Anglia Ruskin Uni scientist to track black squirrels

Black Squirrel
Image caption Black squirrels were first sighted in Bedfordshire in 1912

A scientist at the Anglia Ruskin University in Cambridge has set up a website to track the spread of black squirrels.

The creatures, which originate from North America, were first spotted in Bedfordshire in 1912.

They have since been sighted in Hertfordshire and Cambridgeshire.

The university lecturer now hopes the public will log sightings on the Black Squirrel Project website.

Helen McRobie, a lecturer in the university's Department of Life Sciences, wants to use the information to track how far the animals have travelled.

DNA missing

"Black squirrel numbers seem to have risen steadily over the years and they have been spotted in Hertfordshire and Cambridgeshire as well as Bedfordshire, " she said.

"Although we know black squirrels are spreading, as yet we don't have evidence that they are living elsewhere in the British Isles."

Black squirrels are the same species as grey squirrels, which also come from North America, which were introduced to more than 30 different sites across the UK between 1876 and 1929.

There are now more than two million grey squirrels in the British Isles and their numbers continue to rise.

Scientists at the Anglia Ruskin University have discovered black squirrels have a piece of DNA missing from a gene which produces pigment, which means they can only produce black fur.

'Successful invader'

Ms McRobie is urging members of the public to submit sightings of the distinctive mammals at the project website, to map the geography of the population.
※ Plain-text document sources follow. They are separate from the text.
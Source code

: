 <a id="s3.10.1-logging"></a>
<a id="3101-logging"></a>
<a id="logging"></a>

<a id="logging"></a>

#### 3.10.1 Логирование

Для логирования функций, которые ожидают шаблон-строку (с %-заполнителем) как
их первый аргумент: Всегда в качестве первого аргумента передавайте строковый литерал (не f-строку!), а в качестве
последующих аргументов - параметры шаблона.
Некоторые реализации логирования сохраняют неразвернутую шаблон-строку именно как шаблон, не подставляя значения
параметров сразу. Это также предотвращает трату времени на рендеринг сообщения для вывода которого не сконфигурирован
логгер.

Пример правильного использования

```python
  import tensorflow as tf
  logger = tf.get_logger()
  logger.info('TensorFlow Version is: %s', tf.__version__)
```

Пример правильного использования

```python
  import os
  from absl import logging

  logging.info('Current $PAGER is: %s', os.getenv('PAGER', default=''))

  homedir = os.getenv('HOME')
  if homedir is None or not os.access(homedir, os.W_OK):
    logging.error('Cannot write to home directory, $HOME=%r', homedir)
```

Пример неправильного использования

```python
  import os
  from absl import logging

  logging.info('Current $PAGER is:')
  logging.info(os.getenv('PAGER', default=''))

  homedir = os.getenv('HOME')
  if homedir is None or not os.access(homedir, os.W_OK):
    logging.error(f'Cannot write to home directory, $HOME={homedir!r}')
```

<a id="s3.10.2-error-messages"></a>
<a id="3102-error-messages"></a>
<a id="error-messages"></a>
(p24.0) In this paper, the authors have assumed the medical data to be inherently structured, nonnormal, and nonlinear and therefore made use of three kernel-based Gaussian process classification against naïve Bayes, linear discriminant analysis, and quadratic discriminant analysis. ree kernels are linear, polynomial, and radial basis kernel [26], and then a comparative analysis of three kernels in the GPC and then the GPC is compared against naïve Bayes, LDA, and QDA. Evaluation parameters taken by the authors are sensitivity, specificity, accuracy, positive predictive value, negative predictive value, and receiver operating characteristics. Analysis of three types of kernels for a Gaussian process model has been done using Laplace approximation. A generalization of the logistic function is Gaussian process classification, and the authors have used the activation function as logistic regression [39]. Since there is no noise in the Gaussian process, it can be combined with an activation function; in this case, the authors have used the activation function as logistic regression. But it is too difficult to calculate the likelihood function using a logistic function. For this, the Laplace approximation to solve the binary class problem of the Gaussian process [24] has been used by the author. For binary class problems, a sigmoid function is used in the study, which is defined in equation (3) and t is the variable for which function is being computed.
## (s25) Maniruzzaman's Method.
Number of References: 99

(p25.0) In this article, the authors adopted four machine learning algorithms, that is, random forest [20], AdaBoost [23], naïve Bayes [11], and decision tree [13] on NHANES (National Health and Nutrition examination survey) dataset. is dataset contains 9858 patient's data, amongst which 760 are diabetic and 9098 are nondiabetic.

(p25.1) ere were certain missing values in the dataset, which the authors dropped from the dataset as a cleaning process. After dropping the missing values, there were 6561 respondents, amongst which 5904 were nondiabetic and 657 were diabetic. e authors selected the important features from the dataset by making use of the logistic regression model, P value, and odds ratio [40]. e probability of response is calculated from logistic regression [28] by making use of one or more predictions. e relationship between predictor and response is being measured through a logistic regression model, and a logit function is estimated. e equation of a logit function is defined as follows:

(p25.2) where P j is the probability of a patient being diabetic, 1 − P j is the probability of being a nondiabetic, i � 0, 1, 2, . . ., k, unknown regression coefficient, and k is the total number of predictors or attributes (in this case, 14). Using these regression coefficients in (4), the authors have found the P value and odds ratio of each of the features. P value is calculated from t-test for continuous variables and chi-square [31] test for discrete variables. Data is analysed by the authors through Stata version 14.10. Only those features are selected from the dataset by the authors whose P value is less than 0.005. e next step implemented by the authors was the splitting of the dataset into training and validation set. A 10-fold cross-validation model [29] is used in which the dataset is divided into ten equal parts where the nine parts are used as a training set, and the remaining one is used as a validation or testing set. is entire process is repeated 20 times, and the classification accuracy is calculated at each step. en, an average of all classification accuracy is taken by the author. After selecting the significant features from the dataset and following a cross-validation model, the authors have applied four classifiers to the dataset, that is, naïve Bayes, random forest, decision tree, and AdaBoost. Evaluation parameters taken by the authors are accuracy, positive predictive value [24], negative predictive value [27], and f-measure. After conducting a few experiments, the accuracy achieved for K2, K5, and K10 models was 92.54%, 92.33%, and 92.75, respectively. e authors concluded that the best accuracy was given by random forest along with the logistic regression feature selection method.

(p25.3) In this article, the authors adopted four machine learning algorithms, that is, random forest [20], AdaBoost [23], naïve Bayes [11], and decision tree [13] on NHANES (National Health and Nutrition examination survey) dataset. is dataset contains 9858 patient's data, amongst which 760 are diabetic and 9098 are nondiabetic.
"As it stands, we know the black squirrel has travelled approximately 50 miles in the last 100 years, which equates to half a mile a year," she said.

"The aim of the Black Squirrel Project is to gather data on geographical on the range of the grey and black squirrel in the British Isles.

"The data may help explain why the grey squirrel has proved to be such a successful invader in the UK.

"It would be great if as many people as possible can visit the website and submit their sightings."